III - Faits et procédure

3. L'Office des produits wallons ASBL (ci-après l'«OPW») assure la promotion et la vente de produits wallons et est dans ce cadre assujetti à la TVA. Il publie notamment une revue. Il obtient une subvention de la Région wallonne avec laquelle il a signé une convention-cadre.

4. L'administration de la TVA a contrôlé la comptabilité de l'OPW le 19 février 1997, ce qui a donné lieu à un procès-verbal du 25 avril 1997. L'administration de la TVA fait grief à l'OPW de ne pas avoir acquitté la TVA sur la subvention de la Région wallonne. L'administration réclame de ce fait un montant de 6 712 500 BEF pour la période 1994-1996, outre un montant non contesté de 33 833 BEF.

5. Une contrainte a été décernée le 7 décembre 1998 pour obtenir le paiement de 6 746 333 BEF (TVA) et de 1 349 000 BEF (amendes), montants majorés d'un intérêt au taux de 0,8 % par mois à compter du 21 janvier 1997. Par exploit du 14 janvier 1999, l'OPW a formé opposition à cette contrainte devant le Tribunal de première instance de Charleroi. Il a conclu à l'annulation de la contrainte pour la somme dépassant le montant de 33 833 BEF et à la condamnation de l'État belge au remboursement des montants indûment perçus, à majorer des intérêts au taux légal.

6. Le litige opposant l'OPW et l'État belge devant le juge national est fondé sur l'article 26 du code de la TVA.

7. Il est constant entre les parties au litige qu'une subvention fait partie de la base imposable si elle est directement liée au prix. Tel est le cas lorsque:

- elle est versée au producteur, au fournisseur ou au prestataire de service;

- elle est payée par un tiers;

- elle constitue la contrepartie ou un élément de la contrepartie d'une livraison ou d'un service.

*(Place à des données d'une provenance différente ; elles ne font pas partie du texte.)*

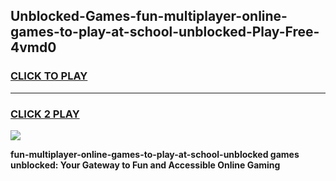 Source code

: 
## Unblocked-Games-fun-multiplayer-online-games-to-play-at-school-unblocked-Play-Free-4vmd0
<h3>
<a href="https://premium76.site?title=fun-multiplayer-online-games-to-play-at-school-unblocked&ref=23A">CLICK TO PLAY</a></h3>
<hr>

<h3>
<a href="https://premium76.site?title=fun-multiplayer-online-games-to-play-at-school-unblocked&ref=23A">CLICK 2 PLAY</a>
  
</h3>

<a href="https://premium76.site?title=fun-multiplayer-online-games-to-play-at-school-unblocked&ref=23A"><img src="https://clearcache.store/games.png"></a>


**fun-multiplayer-online-games-to-play-at-school-unblocked games unblocked: Your Gateway to Fun and Accessible Online Gaming**
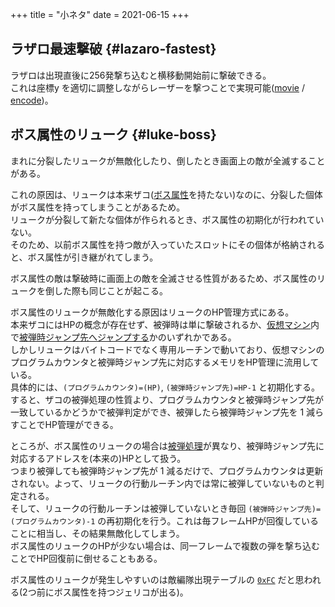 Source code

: +++
title = "小ネタ"
date = 2021-06-15
+++

## ラザロ最速撃破 {#lazaro-fastest}

ラザロは出現直後に256発撃ち込むと横移動開始前に撃破できる。  
これは座標y を適切に調整しながらレーザーを撃つことで実現可能([movie](lazaro.zip) / [encode](https://www.youtube.com/watch?v=TD7OoPj3n-o))。

## ボス属性のリューク {#luke-boss}

まれに分裂したリュークが無敵化したり、倒したとき画面上の敵が全滅することがある。

これの原因は、リュークは本来ザコ([ボス属性](@/enemy-group/index.md#param-boss)を持たない)なのに、分裂した個体がボス属性を持ってしまうことがあるため。  
リュークが分裂して新たな個体が作られるとき、ボス属性の初期化が行われていない。  
そのため、以前ボス属性を持つ敵が入っていたスロットにその個体が格納されると、ボス属性が引き継がれてしまう。

ボス属性の敵は撃破時に画面上の敵を全滅させる性質があるため、ボス属性のリュークを倒した際も同じことが起こる。

ボス属性のリュークが無敵化する原因はリュークのHP管理方式にある。  
本来ザコにはHPの概念が存在せず、被弾時は単に撃破されるか、[仮想マシン](@/enemy-ai/index.md)内で[被弾時ジャンプ先へジャンプする](@/enemy-ai/index.md#execution)かのいずれかである。  
しかしリュークはバイトコードでなく専用ルーチンで動いており、仮想マシンのプログラムカウンタと被弾時ジャンプ先に対応するメモリをHP管理に流用している。  
具体的には、`(プログラムカウンタ)=(HP)`, `(被弾時ジャンプ先)=HP-1` と初期化する。すると、ザコの被弾処理の性質より、プログラムカウンタと被弾時ジャンプ先が一致しているかどうかで被弾判定ができ、被弾したら被弾時ジャンプ先を 1 減らすことでHP管理ができる。

ところが、ボス属性のリュークの場合は[被弾処理](@/enemy-ai/index.md#execution)が異なり、被弾時ジャンプ先に対応するアドレスを(本来の)HPとして扱う。  
つまり被弾しても被弾時ジャンプ先が 1 減るだけで、プログラムカウンタは更新されない。よって、リュークの行動ルーチン内では常に被弾していないものと判定される。  
そして、リュークの行動ルーチンは被弾していないとき毎回 `(被弾時ジャンプ先)=(プログラムカウンタ)-1` の再初期化を行う。これは毎フレームHPが回復していることに相当し、その結果無敵化してしまう。  
ボス属性のリュークのHPが少ない場合は、同一フレームで複数の弾を撃ち込むことでHP回復前に倒せることもある。

ボス属性のリュークが発生しやすいのは敵編隊出現テーブルの [`0xFC`](@/spawn-table/index.md#data-group-17) だと思われる(2つ前にボス属性を持つジェリコが出る)。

Les parties s'opposent sur la portée de la troisième condition.

8. Par décision du 11 mai 2000, parvenue au greffe de la Cour le 16 mai 2000, le Tribunal de première instance de Charleroi (2e chambre civile) a par la suite demandé à la Cour de statuer à titre préjudiciel sur les questions suivantes:

«1) Aux fins d'application de l'article 11, partie A de la 6e directive du Conseil en matière d'harmonisation des législations des États membres relatives aux taxes sur le chiffre d'affaires (directive 77/388/CEE du 17 mai 1977), les subventions de fonctionnement couvrant une partie des frais d'exploitation (aides à l'investissement, participation dans les frais généraux ou les dépenses courantes, frais de personnels) d'un assujetti, influençant le prix de revient final de ses produits et services mais sans pouvoir être individualisées par rapport à un prix d'opération constituent-elles un montant imposable?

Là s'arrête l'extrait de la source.